Tomorrow is day 14...the day I was supposed to take the test. WAS...supposed to take the test. Yesterday I started spotting. I, of course, googled to see if it was ok. Lots of forums said it could be implantation bleeding. Ok. I can deal with this. Then the cramps. It's ok, I kept telling myself, It's just the implantation. Things are going to be ok.

Today, at work, I go to the bathroom and guess what happens. I start my period. I lose it. I'm a DJ and on the air. I had to pull myself together. It didn't work. After everything we've been through and it didn't work. Why didn't it work? I have to get it together. I'm on in five minutes. I call my sister and just sob. Uncontrollably sob. I miss my break on the air. I tell her I need to leave. I voice track my last four breaks and leave. I call my husband. Oh my God, I feel terrible. I feel like I let him down. I tried so hard to make this happen. He deserves a baby. He deserves to pass on his wonderful personality and view of the world. He deserves to show another person how to be such a beautiful human being. Just like him. Why didn't this work?? I did everything I could! I want my dad to be a grandpa to MY child. I want my mom to be a grandma to MY child. Why isn't this happening? I drive and drive, not knowing where I'm going. I end up at Target. I get my dog some treats...and then somehow end up in the baby section. 

This is so so hard.

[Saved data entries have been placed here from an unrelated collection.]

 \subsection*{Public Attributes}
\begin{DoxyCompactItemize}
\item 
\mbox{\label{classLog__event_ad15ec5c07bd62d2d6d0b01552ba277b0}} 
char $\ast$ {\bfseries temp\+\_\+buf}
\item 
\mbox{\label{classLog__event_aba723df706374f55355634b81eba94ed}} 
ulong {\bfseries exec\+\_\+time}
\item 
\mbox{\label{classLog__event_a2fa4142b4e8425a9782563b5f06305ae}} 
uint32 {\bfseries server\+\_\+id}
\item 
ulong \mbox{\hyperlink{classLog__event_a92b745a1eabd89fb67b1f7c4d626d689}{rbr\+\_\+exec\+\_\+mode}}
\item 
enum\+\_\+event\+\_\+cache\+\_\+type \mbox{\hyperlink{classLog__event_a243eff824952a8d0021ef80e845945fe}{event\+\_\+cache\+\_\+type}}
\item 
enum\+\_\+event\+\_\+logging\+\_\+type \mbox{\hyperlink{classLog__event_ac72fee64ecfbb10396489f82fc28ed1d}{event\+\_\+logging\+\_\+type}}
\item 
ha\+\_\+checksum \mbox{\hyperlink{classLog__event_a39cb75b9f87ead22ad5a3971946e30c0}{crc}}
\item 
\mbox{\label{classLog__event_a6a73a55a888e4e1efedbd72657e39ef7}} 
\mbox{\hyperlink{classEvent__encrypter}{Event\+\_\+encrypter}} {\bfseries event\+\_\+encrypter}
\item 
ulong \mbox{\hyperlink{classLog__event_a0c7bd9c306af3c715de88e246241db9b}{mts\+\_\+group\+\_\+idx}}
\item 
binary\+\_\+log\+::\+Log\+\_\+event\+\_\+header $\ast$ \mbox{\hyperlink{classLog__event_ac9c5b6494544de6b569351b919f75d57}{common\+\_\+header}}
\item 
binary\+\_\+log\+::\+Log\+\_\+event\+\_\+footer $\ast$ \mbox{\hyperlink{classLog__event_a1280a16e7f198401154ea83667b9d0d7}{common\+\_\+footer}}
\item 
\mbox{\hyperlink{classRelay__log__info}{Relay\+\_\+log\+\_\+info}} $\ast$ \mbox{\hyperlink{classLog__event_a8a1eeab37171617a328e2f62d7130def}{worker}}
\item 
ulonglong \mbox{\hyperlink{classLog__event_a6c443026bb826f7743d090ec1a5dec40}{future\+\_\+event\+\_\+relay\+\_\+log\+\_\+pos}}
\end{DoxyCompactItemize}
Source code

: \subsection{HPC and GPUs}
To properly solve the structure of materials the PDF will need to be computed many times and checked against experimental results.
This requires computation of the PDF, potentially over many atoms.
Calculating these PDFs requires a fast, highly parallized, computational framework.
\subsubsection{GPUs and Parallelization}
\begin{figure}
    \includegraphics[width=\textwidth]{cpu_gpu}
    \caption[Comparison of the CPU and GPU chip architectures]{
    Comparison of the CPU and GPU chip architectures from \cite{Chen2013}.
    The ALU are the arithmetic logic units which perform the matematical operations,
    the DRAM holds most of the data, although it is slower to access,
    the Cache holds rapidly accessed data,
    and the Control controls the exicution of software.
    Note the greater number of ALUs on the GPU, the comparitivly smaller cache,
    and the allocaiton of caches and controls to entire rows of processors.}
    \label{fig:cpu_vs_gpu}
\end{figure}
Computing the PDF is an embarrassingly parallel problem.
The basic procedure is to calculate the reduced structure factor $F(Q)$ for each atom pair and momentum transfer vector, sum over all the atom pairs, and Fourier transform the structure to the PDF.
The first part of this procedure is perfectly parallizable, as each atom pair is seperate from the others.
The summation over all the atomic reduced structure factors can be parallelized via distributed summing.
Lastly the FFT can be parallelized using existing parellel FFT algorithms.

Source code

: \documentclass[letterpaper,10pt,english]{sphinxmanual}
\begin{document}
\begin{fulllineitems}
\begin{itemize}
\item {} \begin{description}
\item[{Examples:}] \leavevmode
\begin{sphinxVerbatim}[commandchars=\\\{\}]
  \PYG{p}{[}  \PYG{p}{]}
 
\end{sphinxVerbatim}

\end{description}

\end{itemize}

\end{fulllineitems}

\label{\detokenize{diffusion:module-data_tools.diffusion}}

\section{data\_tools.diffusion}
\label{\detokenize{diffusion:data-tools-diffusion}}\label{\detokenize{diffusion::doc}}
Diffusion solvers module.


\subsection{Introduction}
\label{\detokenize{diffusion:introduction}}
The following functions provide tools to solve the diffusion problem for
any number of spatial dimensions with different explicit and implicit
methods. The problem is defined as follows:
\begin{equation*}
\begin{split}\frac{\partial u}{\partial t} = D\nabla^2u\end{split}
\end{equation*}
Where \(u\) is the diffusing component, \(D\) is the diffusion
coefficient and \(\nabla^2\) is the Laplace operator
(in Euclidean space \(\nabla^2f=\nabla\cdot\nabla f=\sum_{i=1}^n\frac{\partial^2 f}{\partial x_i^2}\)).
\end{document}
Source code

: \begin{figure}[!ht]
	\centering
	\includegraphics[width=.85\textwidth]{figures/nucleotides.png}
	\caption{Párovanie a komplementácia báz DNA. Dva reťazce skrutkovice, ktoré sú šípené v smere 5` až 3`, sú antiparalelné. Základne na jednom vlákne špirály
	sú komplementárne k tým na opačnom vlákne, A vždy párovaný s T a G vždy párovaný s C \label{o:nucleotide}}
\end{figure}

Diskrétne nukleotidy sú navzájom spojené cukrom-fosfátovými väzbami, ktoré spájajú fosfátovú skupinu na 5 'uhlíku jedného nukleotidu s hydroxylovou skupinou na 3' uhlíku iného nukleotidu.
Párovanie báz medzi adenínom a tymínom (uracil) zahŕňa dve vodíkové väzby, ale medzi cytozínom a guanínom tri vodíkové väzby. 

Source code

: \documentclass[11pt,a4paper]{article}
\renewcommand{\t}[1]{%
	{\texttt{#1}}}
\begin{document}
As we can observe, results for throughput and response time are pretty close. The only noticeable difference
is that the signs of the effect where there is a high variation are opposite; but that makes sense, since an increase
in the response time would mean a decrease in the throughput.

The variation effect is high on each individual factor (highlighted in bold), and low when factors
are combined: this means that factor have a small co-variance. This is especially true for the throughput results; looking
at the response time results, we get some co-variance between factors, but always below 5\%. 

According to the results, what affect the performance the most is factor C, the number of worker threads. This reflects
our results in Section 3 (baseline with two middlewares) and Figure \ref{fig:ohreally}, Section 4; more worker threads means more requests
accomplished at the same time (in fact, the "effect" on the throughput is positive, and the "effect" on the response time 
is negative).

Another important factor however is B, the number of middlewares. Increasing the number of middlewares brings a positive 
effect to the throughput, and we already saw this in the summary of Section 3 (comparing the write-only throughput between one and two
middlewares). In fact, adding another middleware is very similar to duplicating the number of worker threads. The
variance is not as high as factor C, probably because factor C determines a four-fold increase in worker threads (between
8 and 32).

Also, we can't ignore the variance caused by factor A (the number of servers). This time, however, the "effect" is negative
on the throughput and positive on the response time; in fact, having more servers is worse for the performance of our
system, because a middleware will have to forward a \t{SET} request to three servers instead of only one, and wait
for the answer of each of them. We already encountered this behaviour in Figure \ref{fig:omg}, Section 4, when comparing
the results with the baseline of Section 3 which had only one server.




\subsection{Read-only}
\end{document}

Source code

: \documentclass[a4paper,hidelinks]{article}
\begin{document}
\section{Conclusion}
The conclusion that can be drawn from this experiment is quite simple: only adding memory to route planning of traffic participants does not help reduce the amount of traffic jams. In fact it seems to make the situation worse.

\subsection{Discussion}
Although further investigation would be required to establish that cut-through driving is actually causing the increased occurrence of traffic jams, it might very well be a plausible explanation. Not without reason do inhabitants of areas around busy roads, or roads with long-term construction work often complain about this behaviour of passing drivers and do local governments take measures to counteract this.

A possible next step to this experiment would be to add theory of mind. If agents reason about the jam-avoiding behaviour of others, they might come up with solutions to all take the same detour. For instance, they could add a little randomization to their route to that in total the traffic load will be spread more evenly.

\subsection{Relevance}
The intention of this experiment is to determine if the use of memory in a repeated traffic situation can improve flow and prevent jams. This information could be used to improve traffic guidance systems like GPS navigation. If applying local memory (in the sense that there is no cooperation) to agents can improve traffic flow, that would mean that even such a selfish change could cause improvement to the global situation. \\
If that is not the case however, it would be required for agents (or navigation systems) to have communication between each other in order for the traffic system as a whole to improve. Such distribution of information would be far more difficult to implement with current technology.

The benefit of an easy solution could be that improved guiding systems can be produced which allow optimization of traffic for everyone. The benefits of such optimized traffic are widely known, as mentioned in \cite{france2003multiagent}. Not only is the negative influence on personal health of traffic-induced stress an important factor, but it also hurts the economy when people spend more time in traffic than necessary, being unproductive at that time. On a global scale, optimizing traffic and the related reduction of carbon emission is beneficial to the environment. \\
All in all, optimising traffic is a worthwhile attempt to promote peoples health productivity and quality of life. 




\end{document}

The feeling of my cramps right now. Knowing there isn't a baby in there instead. How do I keep doing this? We have done so much already. OVER three years now of constant medication and testing. I'm so so exhausted. Emotionally and physically. I need to take a break but I can't. I don't want to waste anymore time. 

I'm calling my doctor in the morning to discuss the next step. It's too late to try again this month but hopefully next month we can do it all over again. I'm so tired of that single line on the test.